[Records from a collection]

========

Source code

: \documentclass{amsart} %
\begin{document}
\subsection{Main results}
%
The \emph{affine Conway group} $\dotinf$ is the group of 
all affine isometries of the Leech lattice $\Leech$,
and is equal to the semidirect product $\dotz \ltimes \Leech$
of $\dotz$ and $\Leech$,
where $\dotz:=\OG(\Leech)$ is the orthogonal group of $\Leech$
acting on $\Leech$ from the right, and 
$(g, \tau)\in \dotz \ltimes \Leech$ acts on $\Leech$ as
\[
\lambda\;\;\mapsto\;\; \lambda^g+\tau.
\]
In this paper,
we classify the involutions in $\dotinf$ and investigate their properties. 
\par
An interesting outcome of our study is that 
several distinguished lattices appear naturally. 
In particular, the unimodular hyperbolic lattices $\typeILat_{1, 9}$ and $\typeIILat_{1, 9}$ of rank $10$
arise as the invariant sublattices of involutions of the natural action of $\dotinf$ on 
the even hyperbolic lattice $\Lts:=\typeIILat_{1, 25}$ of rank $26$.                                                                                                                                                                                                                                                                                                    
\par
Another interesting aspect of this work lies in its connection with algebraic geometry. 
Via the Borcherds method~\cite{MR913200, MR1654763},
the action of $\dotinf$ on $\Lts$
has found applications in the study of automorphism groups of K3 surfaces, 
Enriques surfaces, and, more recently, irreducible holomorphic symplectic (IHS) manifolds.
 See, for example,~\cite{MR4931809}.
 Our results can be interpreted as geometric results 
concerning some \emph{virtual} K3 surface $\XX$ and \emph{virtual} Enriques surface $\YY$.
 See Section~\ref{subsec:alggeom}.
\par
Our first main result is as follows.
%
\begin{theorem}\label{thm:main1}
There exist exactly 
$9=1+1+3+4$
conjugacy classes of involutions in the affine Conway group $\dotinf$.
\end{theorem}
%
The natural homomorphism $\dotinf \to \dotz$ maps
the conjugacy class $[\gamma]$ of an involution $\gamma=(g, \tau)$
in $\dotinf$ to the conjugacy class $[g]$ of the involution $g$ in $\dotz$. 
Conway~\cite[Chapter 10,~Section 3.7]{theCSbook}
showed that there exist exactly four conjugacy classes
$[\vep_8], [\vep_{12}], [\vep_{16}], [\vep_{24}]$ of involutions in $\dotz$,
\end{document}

========

• _TASK TO COMPLETE_: Of all the entries above, repeat only the lines from the line that has "the group of" to the line that has "Our results can", both lines included, exactly.

• _ANSWER TO THE PROBLEM_:
The \emph{affine Conway group} $\dotinf$ is the group of 
all affine isometries of the Leech lattice $\Leech$,
and is equal to the semidirect product $\dotz \ltimes \Leech$
of $\dotz$ and $\Leech$,
where $\dotz:=\OG(\Leech)$ is the orthogonal group of $\Leech$
acting on $\Leech$ from the right, and 
$(g, \tau)\in \dotz \ltimes \Leech$ acts on $\Leech$ as
\[
\lambda\;\;\mapsto\;\; \lambda^g+\tau.
\]
In this paper,
we classify the involutions in $\dotinf$ and investigate their properties. 
\par
An interesting outcome of our study is that 
several distinguished lattices appear naturally. 
In particular, the unimodular hyperbolic lattices $\typeILat_{1, 9}$ and $\typeIILat_{1, 9}$ of rank $10$
arise as the invariant sublattices of involutions of the natural action of $\dotinf$ on 
the even hyperbolic lattice $\Lts:=\typeIILat_{1, 25}$ of rank $26$.                                                                                                                                                                                                                                                                                                    
\par
Another interesting aspect of this work lies in its connection with algebraic geometry. 
Via the Borcherds method~\cite{MR913200, MR1654763},
the action of $\dotinf$ on $\Lts$
has found applications in the study of automorphism groups of K3 surfaces, 
Enriques surfaces, and, more recently, irreducible holomorphic symplectic (IHS) manifolds.
 See, for example,~\cite{MR4931809}.
 Our results can be interpreted as geometric results 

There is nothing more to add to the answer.